I was with my friend when I got the phone call. It was on a regular weekday afternoon. I immediately called my parents, and they came over, and my friend left. It traumatized her, too, understandably. I cried for a good while. More than anything, I was just terrified not just of cancer but because I was imagining all the things that it could be and what that could mean for me. There wasn’t any information yet about how aggressive it was, if it was localized, or even what category it fell under. So, yeah, the initial reaction wasn’t great.
My treatment plan
So the treatment plan was typical for Ewing’s sarcoma. It was very specific and targeted. It covered five chemotherapy drugs over the course of eight months to a year, depending on how the patient’s body reacts.
So for me, it was 14 cycles total, seven of which were inpatient and seven outpatient. The outpatient was typical chemo, where you go to an infusion room and you get an IV with chemo along with other people. The inpatient ones required me to stay at the hospital for a week at a time and get two or three drugs a day for five days in a row. I would have two days of the outpatient chemo, and then, two weeks afterward, five days of the inpatient chemo, and then two weeks later, and moving forward, that had to be spread out a little bit more because my body started taking longer to recover. In total, it ended up taking me about ten months.
Also, with Ewing’s, if it’s operable, you do surgery. Mine was, because it was in the soft tissue. Typically, this is done about halfway through, after, say, the first six cycles of chemo and before the remaining cycles. For me, when I had the initial cyst removal, they didn’t get clean margins because they weren’t operating as if it were cancer, just a cyst, so they didn’t take a lot of the area around the cyst. I needed to have that second surgery, wide excision surgery, in the midst of my chemo. And that was basically to take an extra inch around where the original tumor had been to get clean margins.
The side effects I experienced
The chemo was very challenging because I had a whole host of side effects. The main one was extreme fatigue. I would be insanely exhausted after chemo. After outpatient chemo, I would usually have two or three days when I would crash and then just be down for five or six days. When I was in inpatient chemo, it would be five days in a row. Maybe the first or second day wouldn’t be so bad. But by the third day, I would be spent. And that would last for up to a week after I got home. I would sleep about 12 to 14 hours a day and still be exhausted. I would get up to try to force some food down and then go back to sleep.
Other side effects I faced were nausea and lack of appetite. I only actually vomited once during my entire treatment, but that said, I still did get severely nauseated. I also had zero appetite and really did not want to eat. I actually had a food aversion; it would really gross me out to see food. And I also lost all my hair on my entire body. I usually don’t think about that side effect because it was expected. I knew it was going to happen. Still, though, it was not an easy thing to go through. I had other side effects too, like mouth sores once in a while, and some gland pain.
Once I spaced out my treatments, which took place after the third or fourth round, a lot of these side effects actually eased up. And I never needed to go back to the ER. I learned how to manage the various cycles and their side effects. It got a little bit easier for me after that.
I currently have no evidence of disease
I was told that for patients who have Ewing’s and maybe all other sarcomas, they don’t use the phrases “in remission” or “cancer-free.” They use NED, “no evidence of disease” or “no evidence of active disease.” I was actually considered NED after my second surgery, about six months before the end of my treatment, because the evidence of disease was the positive margins I had after the initial cyst removal surgery.

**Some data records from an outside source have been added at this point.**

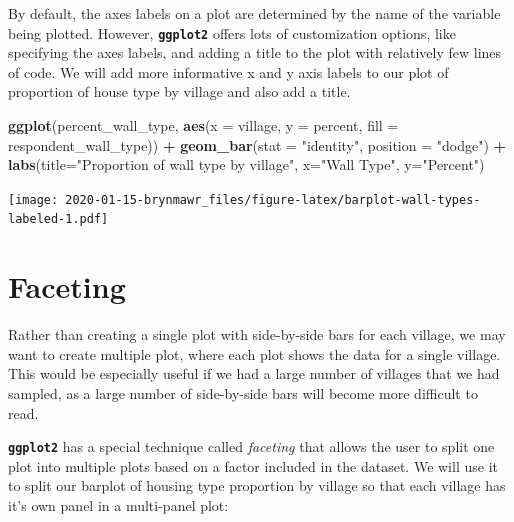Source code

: \documentclass[]{book}
\newenvironment{Shaded}{\begin{snugshade}}{\end{snugshade}}
\newcommand{\KeywordTok}[1]{\textcolor[rgb]{0.13,0.29,0.53}{\textbf{#1}}}
\newcommand{\DataTypeTok}[1]{\textcolor[rgb]{0.13,0.29,0.53}{#1}}
\newcommand{\StringTok}[1]{\textcolor[rgb]{0.31,0.60,0.02}{#1}}
\newcommand{\OperatorTok}[1]{\textcolor[rgb]{0.81,0.36,0.00}{\textbf{#1}}}
\newcommand{\NormalTok}[1]{#1}
\begin{document}
By default, the axes labels on a plot are determined by the name of the
variable being plotted. However, \textbf{\texttt{ggplot2}} offers lots
of customization options, like specifying the axes labels, and adding a
title to the plot with relatively few lines of code. We will add more
informative x and y axis labels to our plot of proportion of house type
by village and also add a title.

\begin{Shaded}
\begin{Highlighting}[]
\KeywordTok{ggplot}\NormalTok{(percent_wall_type, }\KeywordTok{aes}\NormalTok{(}\DataTypeTok{x =}\NormalTok{ village, }\DataTypeTok{y =}\NormalTok{ percent, }\DataTypeTok{fill =}\NormalTok{ respondent_wall_type)) }\OperatorTok{+}
\StringTok{    }\KeywordTok{geom_bar}\NormalTok{(}\DataTypeTok{stat =} \StringTok{"identity"}\NormalTok{, }\DataTypeTok{position =} \StringTok{"dodge"}\NormalTok{) }\OperatorTok{+}
\StringTok{    }\KeywordTok{labs}\NormalTok{(}\DataTypeTok{title=}\StringTok{"Proportion of wall type by village"}\NormalTok{,}
         \DataTypeTok{x=}\StringTok{"Wall Type"}\NormalTok{,}
         \DataTypeTok{y=}\StringTok{"Percent"}\NormalTok{)}
\end{Highlighting}
\end{Shaded}

\texttt{[image: 2020-01-15-brynmawr\_files/figure-latex/barplot-wall-types-labeled-1.pdf]}

\section{Faceting}\label{faceting}

Rather than creating a single plot with side-by-side bars for each
village, we may want to create multiple plot, where each plot shows the
data for a single village. This would be especially useful if we had a
large number of villages that we had sampled, as a large number of
side-by-side bars will become more difficult to read.

\textbf{\texttt{ggplot2}} has a special technique called \emph{faceting}
that allows the user to split one plot into multiple plots based on a
factor included in the dataset. We will use it to split our barplot of
housing type proportion by village so that each village has it's own
panel in a multi-panel plot:
\end{document}
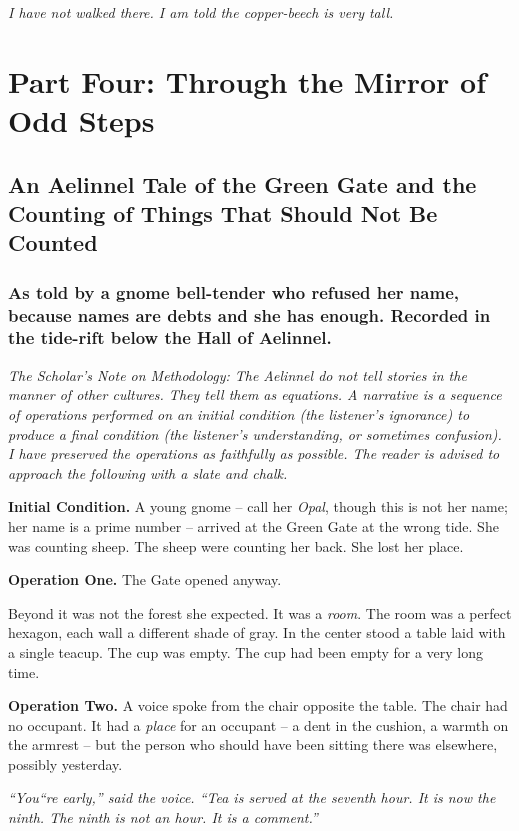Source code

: \documentclass[12pt]{article}
\begin{document}
\textit{I have not walked there. I am told the copper-beech is very tall.}

\section{Part Four: Through the Mirror of Odd Steps}
\subsection{An Aelinnel Tale of the Green Gate and the Counting of Things That Should Not Be Counted}
\subsubsection{As told by a gnome bell-tender who refused her name, because names are debts and she has enough. Recorded in the tide-rift below the Hall of Aelinnel.}
\textit{The Scholar's Note on Methodology: The Aelinnel do not tell stories in the manner of other cultures. They tell them \textit{as equations}. A narrative is a sequence of operations performed on an initial condition (the listener's ignorance) to produce a final condition (the listener's understanding, or sometimes confusion). I have preserved the operations as faithfully as possible. The reader is advised to approach the following with a slate and chalk.}

\textbf{Initial Condition.} A young gnome -- call her \textit{Opal}, though this is not her name; her name is a prime number -- arrived at the Green Gate at the wrong tide. She was counting sheep. The sheep were counting her back. She lost her place.

\textbf{Operation One.} The Gate opened anyway.

Beyond it was not the forest she expected. It was a \textit{room}. The room was a perfect hexagon, each wall a different shade of gray. In the center stood a table laid with a single teacup. The cup was empty. The cup had been empty for a very long time.

\textbf{Operation Two.} A voice spoke from the chair opposite the table. The chair had no occupant. It had a \textit{place} for an occupant -- a dent in the cushion, a warmth on the armrest -- but the person who should have been sitting there was elsewhere, possibly yesterday.

\textit{``You``re early,'' said the voice. ``Tea is served at the seventh hour. It is now the ninth. The ninth is not an hour. It is a \textit{comment}.''}
\end{document}

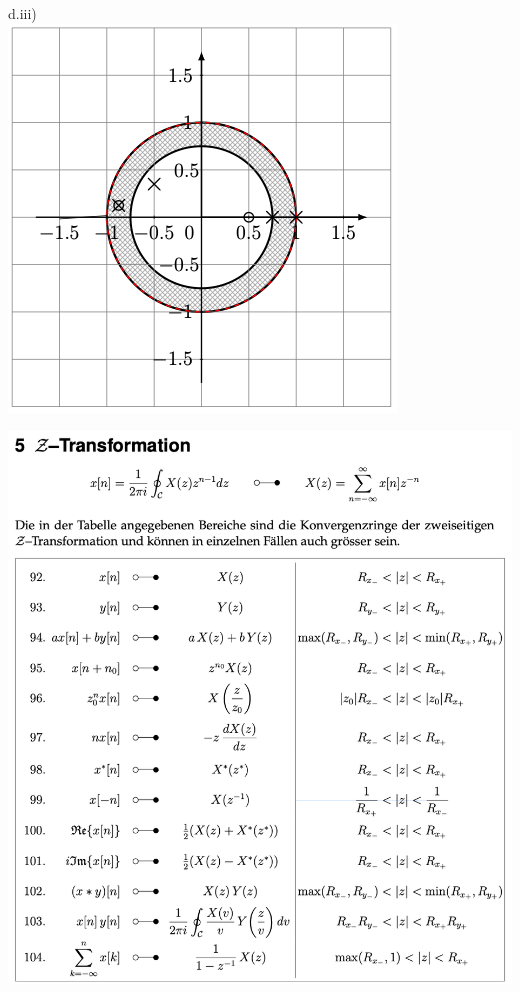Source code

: \documentclass[11pt]{article}
\begin{document}
\hfill
\begin{minipage}[t]{0.25\textwidth}
    d.iii)\\
    \includegraphics[width=\linewidth]{docimgs/diii.png}
\end{minipage}


\pagebreak

\includegraphics[width=\linewidth]{docimgs/Z-Transformation.png}
\end{document}
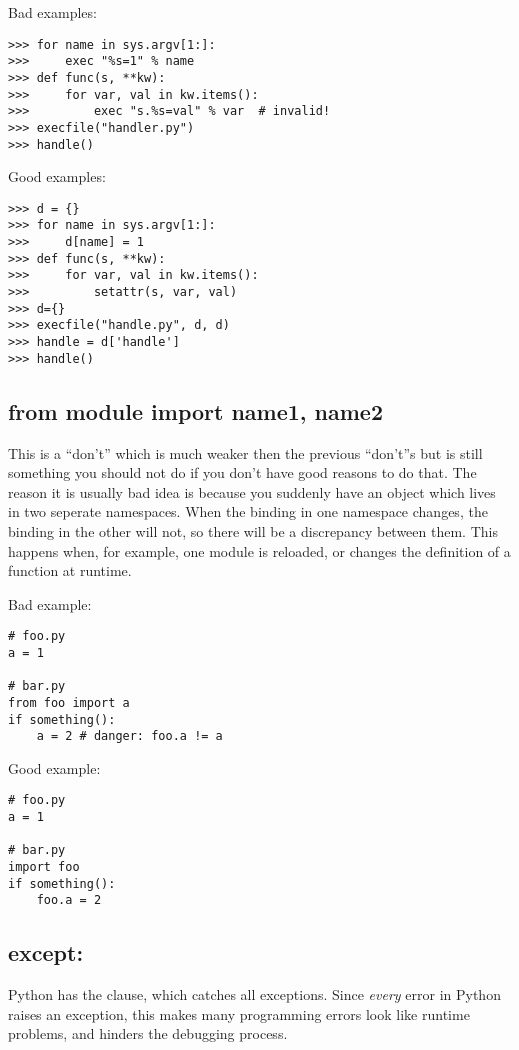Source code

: \documentclass{howto}
\begin{document}
Bad examples:

\begin{verbatim}
>>> for name in sys.argv[1:]:
>>>     exec "%s=1" % name
>>> def func(s, **kw):
>>>     for var, val in kw.items():
>>>         exec "s.%s=val" % var  # invalid!
>>> execfile("handler.py")
>>> handle()
\end{verbatim}

Good examples:

\begin{verbatim}
>>> d = {}
>>> for name in sys.argv[1:]:
>>>     d[name] = 1
>>> def func(s, **kw):
>>>     for var, val in kw.items():
>>>         setattr(s, var, val)
>>> d={}
>>> execfile("handle.py", d, d)
>>> handle = d['handle']
>>> handle()
\end{verbatim}

\subsection{from module import name1, name2}

This is a ``don't'' which is much weaker then the previous ``don't''s
but is still something you should not do if you don't have good reasons
to do that. The reason it is usually bad idea is because you suddenly
have an object which lives in two seperate namespaces. When the binding
in one namespace changes, the binding in the other will not, so there
will be a discrepancy between them. This happens when, for example,
one module is reloaded, or changes the definition of a function at runtime. 

Bad example:

\begin{verbatim}
# foo.py
a = 1

# bar.py
from foo import a
if something():
    a = 2 # danger: foo.a != a 
\end{verbatim}

Good example:

\begin{verbatim}
# foo.py
a = 1

# bar.py
import foo
if something():
    foo.a = 2
\end{verbatim}

\subsection{except:}

Python has the  clause, which catches all exceptions.
Since {\em every} error in Python raises an exception, this makes many
programming errors look like runtime problems, and hinders
the debugging process.
\end{document}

So once they got clean margins, it was technically dead. My NED anniversary is in July.
But I still had to do the rest of the chemo even though I was declared NED. That’s the protocol for Ewing’s sarcoma. And every three months for the first two years afterward, I would get scans, like a scan of my arm where I had the cancer and a scan of my chest, too, because if the cancer comes back or metastasizes, those are the most likely places it will go — my arm where the original one showed up, or my lungs. So, scans every three months aside from bloodwork to see if my body is recovering the way it’s expected to or if there’s anything new and weird that they need to investigate.

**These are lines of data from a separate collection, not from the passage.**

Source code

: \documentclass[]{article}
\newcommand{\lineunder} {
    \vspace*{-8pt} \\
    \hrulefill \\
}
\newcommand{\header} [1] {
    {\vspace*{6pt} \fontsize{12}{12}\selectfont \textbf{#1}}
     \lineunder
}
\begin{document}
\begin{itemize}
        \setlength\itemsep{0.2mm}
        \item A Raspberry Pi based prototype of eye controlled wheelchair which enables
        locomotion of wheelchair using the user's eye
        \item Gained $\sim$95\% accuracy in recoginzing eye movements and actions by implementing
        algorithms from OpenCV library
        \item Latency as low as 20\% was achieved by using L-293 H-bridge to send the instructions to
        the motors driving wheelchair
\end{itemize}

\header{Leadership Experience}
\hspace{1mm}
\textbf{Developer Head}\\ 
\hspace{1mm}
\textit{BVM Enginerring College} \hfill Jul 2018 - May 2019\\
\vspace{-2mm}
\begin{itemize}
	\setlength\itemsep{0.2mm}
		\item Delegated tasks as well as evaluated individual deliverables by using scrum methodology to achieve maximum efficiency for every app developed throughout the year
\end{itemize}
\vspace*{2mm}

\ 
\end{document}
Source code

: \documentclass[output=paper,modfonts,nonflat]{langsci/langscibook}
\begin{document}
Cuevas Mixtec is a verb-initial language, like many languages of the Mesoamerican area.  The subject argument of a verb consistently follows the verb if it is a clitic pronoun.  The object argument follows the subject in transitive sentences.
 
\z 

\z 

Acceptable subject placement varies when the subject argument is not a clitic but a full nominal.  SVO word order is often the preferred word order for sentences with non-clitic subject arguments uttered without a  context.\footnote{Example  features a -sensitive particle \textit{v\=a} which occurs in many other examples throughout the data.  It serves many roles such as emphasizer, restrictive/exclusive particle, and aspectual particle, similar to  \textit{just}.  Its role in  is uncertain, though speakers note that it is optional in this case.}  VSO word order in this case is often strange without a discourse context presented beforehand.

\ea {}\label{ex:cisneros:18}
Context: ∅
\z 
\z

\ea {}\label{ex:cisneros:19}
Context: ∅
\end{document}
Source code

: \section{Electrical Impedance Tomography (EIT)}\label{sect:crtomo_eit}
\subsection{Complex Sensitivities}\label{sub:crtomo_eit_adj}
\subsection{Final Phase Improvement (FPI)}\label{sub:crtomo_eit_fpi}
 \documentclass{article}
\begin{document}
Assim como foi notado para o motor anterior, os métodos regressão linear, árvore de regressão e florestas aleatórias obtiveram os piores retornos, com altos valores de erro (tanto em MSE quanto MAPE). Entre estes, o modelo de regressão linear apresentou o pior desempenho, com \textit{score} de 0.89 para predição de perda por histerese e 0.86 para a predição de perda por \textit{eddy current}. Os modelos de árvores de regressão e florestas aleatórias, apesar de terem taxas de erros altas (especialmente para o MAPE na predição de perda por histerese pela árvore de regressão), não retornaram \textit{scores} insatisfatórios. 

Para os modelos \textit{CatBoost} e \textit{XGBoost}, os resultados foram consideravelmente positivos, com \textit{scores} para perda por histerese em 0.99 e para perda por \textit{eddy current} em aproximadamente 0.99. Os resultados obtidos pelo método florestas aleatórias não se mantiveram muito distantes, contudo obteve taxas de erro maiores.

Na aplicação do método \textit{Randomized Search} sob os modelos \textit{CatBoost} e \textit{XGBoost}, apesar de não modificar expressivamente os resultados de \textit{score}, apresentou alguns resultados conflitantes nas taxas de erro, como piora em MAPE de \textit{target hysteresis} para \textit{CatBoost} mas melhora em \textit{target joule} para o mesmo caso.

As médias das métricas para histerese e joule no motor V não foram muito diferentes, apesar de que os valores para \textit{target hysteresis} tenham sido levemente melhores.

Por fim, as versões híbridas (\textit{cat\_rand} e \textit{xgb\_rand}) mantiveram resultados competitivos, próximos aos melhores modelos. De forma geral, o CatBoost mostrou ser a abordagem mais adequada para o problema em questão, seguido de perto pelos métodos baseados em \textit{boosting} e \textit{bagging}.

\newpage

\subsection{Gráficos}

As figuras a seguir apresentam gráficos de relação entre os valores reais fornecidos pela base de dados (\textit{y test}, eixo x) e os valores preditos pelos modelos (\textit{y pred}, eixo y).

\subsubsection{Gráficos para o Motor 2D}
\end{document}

The hardest part of my diagnosis
There are so many things that were hard, some of which continue to be hard. I don’t want to downplay how tough chemo was, for example. I mean, it was like a living hell a lot of the time. But even harder than that was the psychological and emotional toll that cancer took and continues to take.
Any time you’re told that you have cancer, it’s absolutely awful and life-changing, and not the way you want it to be. But I think finding out and being told at a relatively young age was just that much harder. I was in the prime of my life. People around me were getting engaged, getting married, having kids, buying houses. And I was stuck in time. It felt like everyone else was advancing, while I was standing still — or fighting for my life — and finding out whether or not I was going to die. It really messed with my perception of my own life. What I thought my life was going to be, what I expected for myself, my assumptions, like I had assumed I would be healthy until I was old.
My mom is actually a breast cancer survivor; ten years this month. She was 60 when she was diagnosed. So I did have experience with these things, but she was 60 and I was half her age when mine was diagnosed. I never saw it coming. That was really challenging. That was the hardest part, when I had to face my own mortality at a young age, when my peers didn’t need to. It was just a given for them, like they were healthy and would live long lives. And that’s how it used to be for me, too, but it was taken away all of a sudden. That was not easy at all.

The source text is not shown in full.